PDA

View Full Version : Iterations And GlobalRange Difficulty (Related?)



wilson
04-03-2010, 06:55 PM
Hi everyone!

I'm benchmarking a parallelized algorithm and i wanted to run 1000 iterations of it.

The thing is, my global range for a single iteration is 82369, to make those 1000 iterations i decided to multiply 82369 times 1000, and then compute the offset inside the kernel. The problem is this raizes CL_OUT_OF_RESOURCES at enqueueReadBuffer.

Then i tried to do a FOR loop, inside the kernel 1000 times and keep global range at 82369 but the same CL_OUT_OF_RESOURCES came out also at enqueueReadBuffer.

Then tried to do some variations like 82369*20 and doing A FOR loop 50 times, but CL_OUT_OF_RESOURCES always came out.

I couldn't find any explanation for this, info explaining the relation that i found between global range and the number of loops inside the kernel.

If someone has an idea why this happens, i would appreciate it (if this is even possible).

This is the kernel code (most of it):


__kernel void square(__constant unsigned long NBTS,
__constant unsigned long GRID_SIZE_X,
__constant unsigned long GRID_SIZE_Y,
__constant unsigned long radix,
__global unsigned long *BTSET,
__global long *fitness,
__global int *covered_points

)
{

long globaID = get_global_id(0);

__local long GRID_SIZE;

if (globaID==0)
GRID_SIZE = GRID_SIZE_X*GRID_SIZE_Y;

barrier(CLK_LOCAL_MEM_FENCE);

int contador;
long x, y;
long x_k, y_k;
long x1, y1,rx,ry;

float cover_rate, fit;
int check=0,j,i,m;

// offset

long idy = globaID / GRID_SIZE;
long idx = globaID - idy * GRID_SIZE;

if (idx==0)
{
*covered_points = 0; //
}

for (j=0; j<1; j++) // <--- HERE´S WHERE I PUT THE 1000 ITERATIONS
{

contador = 0;

for(m=0; m<NBTS; m++)
{
if(BTSET[m]==idx)
{
...
}
}

if (check!=1)
{

for (i=0; i<NBTS; i++)
{
...
}

}

}

}


If you would like some more information, please just ask.

Thanks in advanced ...

dbs2
04-04-2010, 05:03 AM
Two questions:
1) what is your total global size? (I believe the Nvidia driver currently has a terribly small limitation of a global size of 65k or something.)
2) what is GRID_SIZE set to if you're not work-item 0? It seems like it is uninitialized.

Rui
04-04-2010, 05:25 PM
I'm experiencing the same problem executing two nested for cicles.

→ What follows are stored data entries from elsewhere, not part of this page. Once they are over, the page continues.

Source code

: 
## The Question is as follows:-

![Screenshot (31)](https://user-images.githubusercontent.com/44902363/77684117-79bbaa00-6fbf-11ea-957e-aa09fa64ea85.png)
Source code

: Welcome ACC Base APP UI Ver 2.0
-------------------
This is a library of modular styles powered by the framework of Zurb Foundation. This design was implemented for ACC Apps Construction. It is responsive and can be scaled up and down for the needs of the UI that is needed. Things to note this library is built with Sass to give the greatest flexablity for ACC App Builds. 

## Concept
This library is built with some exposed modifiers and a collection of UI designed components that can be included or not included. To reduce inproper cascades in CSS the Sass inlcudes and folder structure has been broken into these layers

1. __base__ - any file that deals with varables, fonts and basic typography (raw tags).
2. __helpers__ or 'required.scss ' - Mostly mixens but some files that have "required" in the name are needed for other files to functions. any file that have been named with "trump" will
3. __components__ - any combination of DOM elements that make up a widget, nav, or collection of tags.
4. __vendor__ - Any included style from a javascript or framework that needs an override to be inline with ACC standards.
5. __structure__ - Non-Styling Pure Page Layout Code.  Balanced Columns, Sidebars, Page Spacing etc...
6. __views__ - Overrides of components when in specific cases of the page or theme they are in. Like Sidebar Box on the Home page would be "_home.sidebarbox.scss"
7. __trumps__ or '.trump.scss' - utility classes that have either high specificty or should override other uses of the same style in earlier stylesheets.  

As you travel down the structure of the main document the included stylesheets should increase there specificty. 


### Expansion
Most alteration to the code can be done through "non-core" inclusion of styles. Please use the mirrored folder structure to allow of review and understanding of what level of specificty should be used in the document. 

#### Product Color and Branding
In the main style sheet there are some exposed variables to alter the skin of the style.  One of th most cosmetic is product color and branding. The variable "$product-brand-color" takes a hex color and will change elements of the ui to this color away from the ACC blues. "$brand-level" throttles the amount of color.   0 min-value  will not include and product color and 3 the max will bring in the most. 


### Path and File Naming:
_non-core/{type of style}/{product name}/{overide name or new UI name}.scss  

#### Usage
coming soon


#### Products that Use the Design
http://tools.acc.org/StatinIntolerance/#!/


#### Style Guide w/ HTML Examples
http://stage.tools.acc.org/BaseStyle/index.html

Given the following code (lauching 44100 work-items, the size of addresses array), the card driver eventually crashes. It only allows me to run the outside for loop about 100 times. I don't know if it is due to memory usage..



long idx = get_global_id(0);
long x_p, y_p;
long x_a, y_a, rx, ry;

y_p = addresses[idx] / 287;
x_p = addresses[idx] - y_p * 287;


for (int i=0; i<1000; i++) {

for (int j=0; j<49; j++) {

y_a = bt[j] /287;
x_a = bt[j] - y_a * 287;

rx = abs_diff(x_a, x_p);
ry = abs_diff(y_a, y_p);


if (rx<=30 && ry<=30)
addresses[idx] = 1;

}
}



What could be preventing it from running as it is supposed to be?

Thanks

wilson
04-04-2010, 05:55 PM
Hi!
Thanks for the reply!
About question nº2, i made that way to try optimize, but now i realize that i only initialize that for the first work group :)

But even if i use it as global, the problem persist.

The global size, is at minimum 82369. But with this value i need to do 1000 iterations per kernel. And this is the problem, because it returns CL_OUT_OF_RESOURCES and i can't find any reason why this happens.

The reason why a talk about multiplying 82369 times 1000, it was to try replace the loop inside the loop by the number of work-items, if you know what i mean!

Thanks in advanced!

dbs2
04-05-2010, 08:00 AM
Are you using Nvidia's drivers? If so, check their release notes because I don't think they support a global size > 65,535.

Also, if your kernel is taking too long (say longer than 5 seconds) the system watchdog timer on most machines will kill your program. This is true on Mac OS X, and, I believe, windows/linux unless you are using a dedicated (i.e., non-display) card for computing.

Rui
04-05-2010, 08:03 AM
Yes, Nvidia drivers here...

Kratzy974
04-05-2010, 11:27 PM
A global size of something with 140 MB is allowed. The constant is limited to 64k and the local related to the chip between 16 and 32k.

I had the similar problem when using too large loops. So my outer loop isn't in the kernel anymore, instad I do use more work groups (several thousands). If you use for all work groups the same data, you should make a good time meassure.

dbs2
04-06-2010, 05:52 AM
I think there's some confusion here. I'm not talking about a global memory size when I say there is (was?) a limitation in the Nvidia drivers. I have heard several people say that global_x*global_y*global_z must be <= 65535 to run on Nvidia's drivers. Can anyone confirm if this is still the case? I know it's not a hardware limitation since the same card will happily run arbitrarily large global sizes under Mac OS X.

wilson
04-07-2010, 02:56 PM
Hello EveryOne!

Just writing to say that my problem was solved.

The problem wasn't the global range size, but the bad management of resources in the kernel. Since i had my kernel, optimized, and by this i mean define a right local range and define only the needed variable with the needed type.

And that was it.

Só, answering to dbs2, i belive that the nvidia limit 65535 doesn't exist. At least with the last drivers available!

Thanks you all for the help!

Take care!